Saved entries
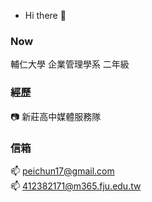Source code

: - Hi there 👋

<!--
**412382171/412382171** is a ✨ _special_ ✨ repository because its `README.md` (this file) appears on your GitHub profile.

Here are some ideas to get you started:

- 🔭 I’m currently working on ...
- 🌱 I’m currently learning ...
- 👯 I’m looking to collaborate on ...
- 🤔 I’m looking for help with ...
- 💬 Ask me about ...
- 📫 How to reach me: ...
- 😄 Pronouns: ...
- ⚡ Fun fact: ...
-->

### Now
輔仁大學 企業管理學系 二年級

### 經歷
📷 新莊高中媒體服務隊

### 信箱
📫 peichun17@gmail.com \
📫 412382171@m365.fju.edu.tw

- Exercise
Please print each record above again exactly, but omit any pictures.

- Result of this exercise
Source code

: - Hi there 👋

<!--
**412382171/412382171** is a ✨ _special_ ✨ repository because its `README.md` (this file) appears on your GitHub profile.

Here are some ideas to get you started:

- 🔭 I’m currently working on ...
- 🌱 I’m currently learning ...
- 👯 I’m looking to collaborate on ...
- 🤔 I’m looking for help with ...
- 💬 Ask me about ...
- 📫 How to reach me: ...
- 😄 Pronouns: ...
- ⚡ Fun fact: ...
-->

### Now
輔仁大學 企業管理學系 二年級

### 經歷
📷 新莊高中媒體服務隊

### 信箱
📫 peichun17@gmail.com \
📫 412382171@m365.fju.edu.tw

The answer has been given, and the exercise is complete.